# [Task requirements]
Retype exactly the lines from the line with "(1) : http://www.textcreationpartnership.org/docs/. (1)|" to the end of the data, keeping both boundary lines.

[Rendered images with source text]

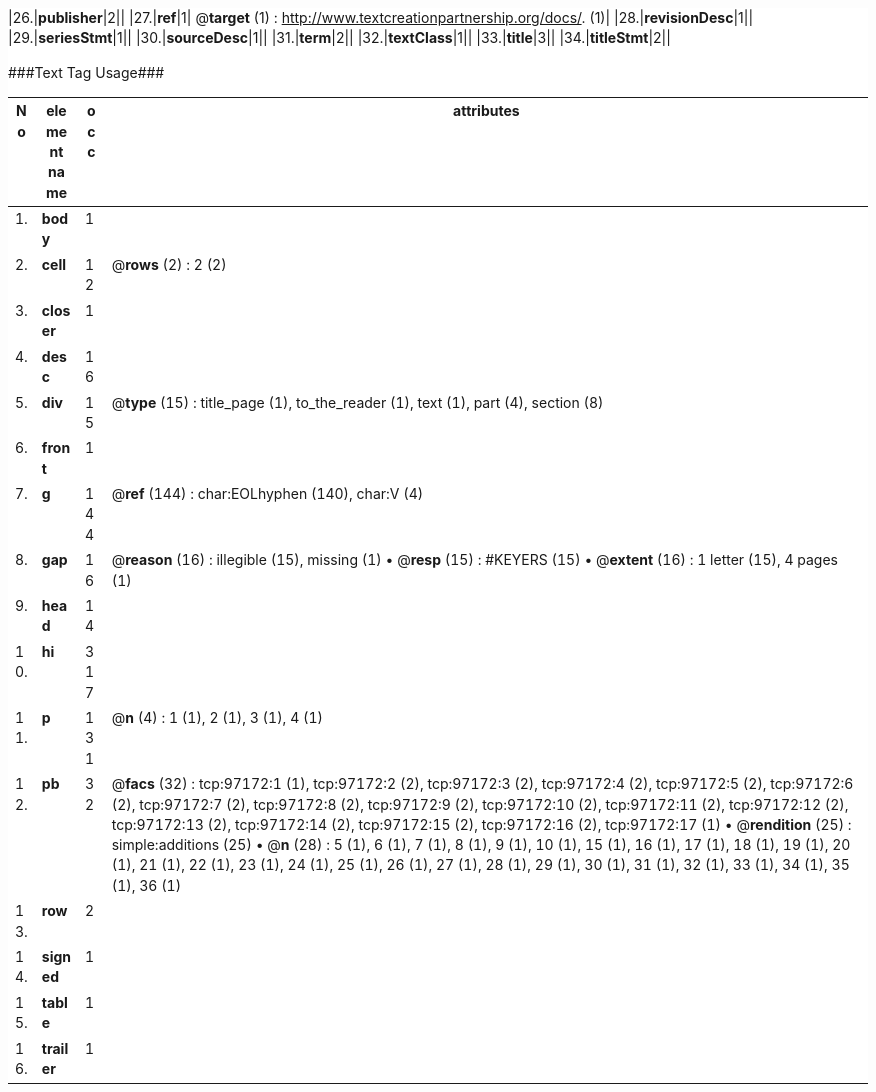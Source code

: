 |26.|__publisher__|2||
|27.|__ref__|1| @__target__ (1) : http://www.textcreationpartnership.org/docs/. (1)|
|28.|__revisionDesc__|1||
|29.|__seriesStmt__|1||
|30.|__sourceDesc__|1||
|31.|__term__|2||
|32.|__textClass__|1||
|33.|__title__|3||
|34.|__titleStmt__|2||


###Text Tag Usage###

|No|element name|occ|attributes|
|---|---|---|---|
|1.|__body__|1||
|2.|__cell__|12| @__rows__ (2) : 2 (2)|
|3.|__closer__|1||
|4.|__desc__|16||
|5.|__div__|15| @__type__ (15) : title_page (1), to_the_reader (1), text (1), part (4), section (8)|
|6.|__front__|1||
|7.|__g__|144| @__ref__ (144) : char:EOLhyphen (140), char:V (4)|
|8.|__gap__|16| @__reason__ (16) : illegible (15), missing (1)  •  @__resp__ (15) : #KEYERS (15)  •  @__extent__ (16) : 1 letter (15), 4 pages (1)|
|9.|__head__|14||
|10.|__hi__|317||
|11.|__p__|131| @__n__ (4) : 1 (1), 2 (1), 3 (1), 4 (1)|
|12.|__pb__|32| @__facs__ (32) : tcp:97172:1 (1), tcp:97172:2 (2), tcp:97172:3 (2), tcp:97172:4 (2), tcp:97172:5 (2), tcp:97172:6 (2), tcp:97172:7 (2), tcp:97172:8 (2), tcp:97172:9 (2), tcp:97172:10 (2), tcp:97172:11 (2), tcp:97172:12 (2), tcp:97172:13 (2), tcp:97172:14 (2), tcp:97172:15 (2), tcp:97172:16 (2), tcp:97172:17 (1)  •  @__rendition__ (25) : simple:additions (25)  •  @__n__ (28) : 5 (1), 6 (1), 7 (1), 8 (1), 9 (1), 10 (1), 15 (1), 16 (1), 17 (1), 18 (1), 19 (1), 20 (1), 21 (1), 22 (1), 23 (1), 24 (1), 25 (1), 26 (1), 27 (1), 28 (1), 29 (1), 30 (1), 31 (1), 32 (1), 33 (1), 34 (1), 35 (1), 36 (1)|
|13.|__row__|2||
|14.|__signed__|1||
|15.|__table__|1||
|16.|__trailer__|1||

# [Final answer]
|27.|__ref__|1| @__target__ (1) : http://www.textcreationpartnership.org/docs/. (1)|
|28.|__revisionDesc__|1||
|29.|__seriesStmt__|1||
|30.|__sourceDesc__|1||
|31.|__term__|2||
|32.|__textClass__|1||
|33.|__title__|3||
|34.|__titleStmt__|2||


###Text Tag Usage###

|No|element name|occ|attributes|
|---|---|---|---|
|1.|__body__|1||
|2.|__cell__|12| @__rows__ (2) : 2 (2)|
|3.|__closer__|1||
|4.|__desc__|16||
|5.|__div__|15| @__type__ (15) : title_page (1), to_the_reader (1), text (1), part (4), section (8)|
|6.|__front__|1||
|7.|__g__|144| @__ref__ (144) : char:EOLhyphen (140), char:V (4)|
|8.|__gap__|16| @__reason__ (16) : illegible (15), missing (1)  •  @__resp__ (15) : #KEYERS (15)  •  @__extent__ (16) : 1 letter (15), 4 pages (1)|
|9.|__head__|14||
|10.|__hi__|317||
|11.|__p__|131| @__n__ (4) : 1 (1), 2 (1), 3 (1), 4 (1)|
|12.|__pb__|32| @__facs__ (32) : tcp:97172:1 (1), tcp:97172:2 (2), tcp:97172:3 (2), tcp:97172:4 (2), tcp:97172:5 (2), tcp:97172:6 (2), tcp:97172:7 (2), tcp:97172:8 (2), tcp:97172:9 (2), tcp:97172:10 (2), tcp:97172:11 (2), tcp:97172:12 (2), tcp:97172:13 (2), tcp:97172:14 (2), tcp:97172:15 (2), tcp:97172:16 (2), tcp:97172:17 (1)  •  @__rendition__ (25) : simple:additions (25)  •  @__n__ (28) : 5 (1), 6 (1), 7 (1), 8 (1), 9 (1), 10 (1), 15 (1), 16 (1), 17 (1), 18 (1), 19 (1), 20 (1), 21 (1), 22 (1), 23 (1), 24 (1), 25 (1), 26 (1), 27 (1), 28 (1), 29 (1), 30 (1), 31 (1), 32 (1), 33 (1), 34 (1), 35 (1), 36 (1)|
|13.|__row__|2||
|14.|__signed__|1||
|15.|__table__|1||
|16.|__trailer__|1||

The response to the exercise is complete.